この事業は、青森大学観光文化研究センターが昨年から取り組み、今年度が2年目で、全部で2泊3日の講座を3回と4コマ(1コマ4時間)の講座を予定している。今年度のテーマは「自然資源を生かした体験型観光商品の開発と観光地域づくり」で、実践から学びながら新たな体験型観光商品開発を担う人材の育成を目指して開講している。
初回(第1ターム)は、7月に八戸市種差海岸で環境省が提唱している「みちのく潮風トレイル」のほか、国内外の「ロングトレイル」「フットパス」など「歩く」というテーマで行われた。初回に続き第2回目(第2ターム)の講座は、9月4日〜6日に鰺ヶ沢町熊の湯温泉を会場に行った。受講生のほとんどは、熊の湯温泉に宿を共にし、3日間にわたり熱心に熱い学びの時間を過ごした。
第2タームのテーマは「自然環境を利用したスモールビジネス」で自然資源を生かした体験型の観光商品を展開するためのスモールビジネスの手法を学んだ。
初日の冒頭に、山梨県清里で1980年代から環境教育に取り組み自然体験を事業化に取り組み、現在は公益社団法人日本環境教育フォーラム代表理事の川嶋直氏が「自然を守りつつ、自然を魅せる手法」というテーマで自然と人をつなぐ様々な体験プログラムに手法を紹介していただいた。小さな取り組みや工夫の積み重ねがやがて大きな展開につながる事例を知ることができた。
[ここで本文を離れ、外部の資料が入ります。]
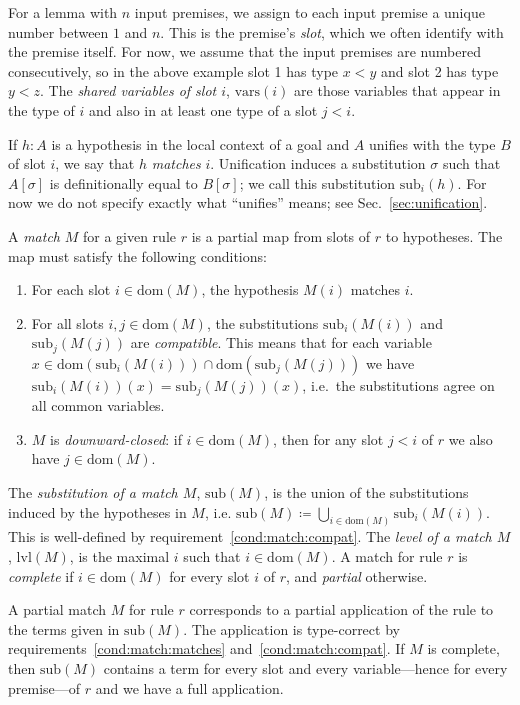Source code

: \documentclass[runningheads]{llncs}
\newcommand{\vars}{\ensuremath{\mathrm{vars}}}
\newcommand{\dom}{\ensuremath{\mathrm{dom}}}
\newcommand{\sub}{\ensuremath{\mathrm{sub}}}
\newcommand{\lvl}{\ensuremath{\mathrm{lvl}}}
\begin{document}
For a lemma with $n$ input premises, we assign to each input premise a unique number between $1$ and $n$.
This is the premise's \emph{slot}, which we often identify with the premise itself.
For now, we assume that the input premises are numbered consecutively, so in the above example slot 1 has type $x < y$ and slot 2 has type $y < z$.
The \emph{shared variables of slot $i$}, $\vars(i)$ are those variables that appear in the type of $i$ and also in at least one type of a slot $j < i$.

If $h : A$ is a hypothesis in the local context of a goal and $A$ unifies with the type $B$ of slot $i$, we say that $h$ \emph{matches} $i$.
Unification induces a substitution $σ$ such that $A[σ]$ is definitionally equal to $B[σ]$; we call this substitution $\sub_{i}(h)$.
For now we do not specify exactly what \enquote{unifies} means; see Sec.~\ref{sec:unification}.

A \textit{match} $M$ for a given rule $r$ is a partial map from slots of $r$ to hypotheses.
The map must satisfy the following conditions:
\begin{enumerate}
  \item\label{cond:match:matches} For each slot $i ∈ \dom(M)$, the hypothesis $M(i)$ matches $i$.
  \item\label{cond:match:compat} For all slots $i,j ∈ \dom(M)$, the substitutions $\sub_{i}(M(i))$ and $\sub_{j}(M(j))$ are \emph{compatible}.
        This means that for each variable $x ∈ \dom(\sub_{i}(M(i))) ∩ \dom(\sub_{j}(M(j)))$ we have $\sub_{i}(M(i))(x) = \sub_{j}(M(j))(x)$, i.e.\ the substitutions agree on all common variables.
  \item\label{cond:match:closed} $M$ is \emph{downward-closed}: if $i ∈ \dom(M)$, then for any slot $j < i$ of $r$ we also have $j ∈ \dom(M)$.
\end{enumerate}
The \emph{substitution of a match $M$}, $\sub(M)$, is the union of the substitutions induced by the hypotheses in $M$, i.e. $\sub(M) ≔ ⋃_{i ∈ \dom(M)}\sub_{i}(M(i))$.
This is well-defined by requirement~\ref{cond:match:compat}.
The \textit{level of a match $M$}, $\lvl(M)$, is the maximal $i$ such that $i ∈ \dom(M)$.
A match for rule $r$ is \textit{complete} if $i ∈ \dom(M)$ for every slot $i$ of $r$, and \emph{partial} otherwise.

A partial match $M$ for rule $r$ corresponds to a partial application of the rule to the terms given in $\sub(M)$.
The application is type-correct by requirements~\ref{cond:match:matches} and~\ref{cond:match:compat}.
If $M$ is complete, then $\sub(M)$ contains a term for every slot and every variable---hence for every premise---of $r$ and we have a full application.
\end{document}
次に、世界遺産である白神山地がある津軽エリアをフィールドに「つがる野自然学校」を運営している谷口哲郎氏から「白神山地の現状と自然資源を生かした事例紹介」というテーマで活動のフィールを取り巻く状況を伺った。
夕食の後、熊の湯温泉のご主人である元マタギの吉川隆氏からマタギにまつわる講話をいただき、マタギが自然と共にある精神的な考え方や、白神山地が世界遺産に指定された背景に起こった様々な出来事など、吉川氏らが取り組んできた様々な貴重な思いに触れることができた。
翌日の2日目は、前日から接近してきている台風21号の進路を気にしていたが、幸いにも深夜に通過し朝から日が差す好天となった。午前中に吉川隆氏をガイドに、熊の湯温泉の赤石川対岸の山へ案内された。登山道や整備されたトレイルはなく、マタギが歩いてきた森の道をたどった。1時間ほど山の傾斜を登りで大きなブナの木が数本ある森につきしばらく時間を過ごした。深い森の空気に触れ、受講生それぞれが深い緑の山と森を体感した。
午後は熊の湯温泉の前を流れる赤石川で渓流釣りの体験。前夜の台風の影響で濁流が流れていたが時間を追うごとに水量も下がり清流が戻った。ハヤとヤマメを10匹ほど釣り上げ、川原で火を起こし食した。終了時間になり焚き火の始末をどうするのかの質問に、吉川氏は、「火を消すときに決して水をかけない。マタギが考える自然観の中にある火の神と水の神を喧嘩させない、燃えている薪を散らし自然に火を消す。」というマタギの自然観を伝えていただいた。
その後宿に戻り、きのこをネタに多角的に事業を展開している高橋久祐氏(盛岡広域森林組合)から「自然素材を活用したビジネス展開の手法〜外山森林公園の事例〜」と題して、山菜やきのこという自然素材を生かして展開している事例を紹介していただいた。まさに社会関係資本を生かした展開に多くのヒントを得た講座となった。夕食後、佐々木氏(青森大学)から参加者の今後のアクションプランとなる「自然資源を活用したビジネスモデルの作成ワークショップの導入の講座で2日目を終了した。
最終日の3日目は、昨夜のワークショプから引き続き、事業企画をする上で抑えなければならない6W2H1Sを書き出し、受講生自身が今後企画する事業計画を練る時間となった。最後に今回の講座のまとめとして、飛鳥氏(青森大学総合経営学部)から「スモールビジネスの経営指標」と題して小規模観光事業経営にかかる財務のあり方と読み方を学んだ。
次回の第3タームは、4回の講座(各回4時間)を11月、12月の日曜日に予定している。近年急速に増加している外国人観光客を受けいれるための様々な課題を、県内の4つの事業団体に伺い受講生と共に討議する予定。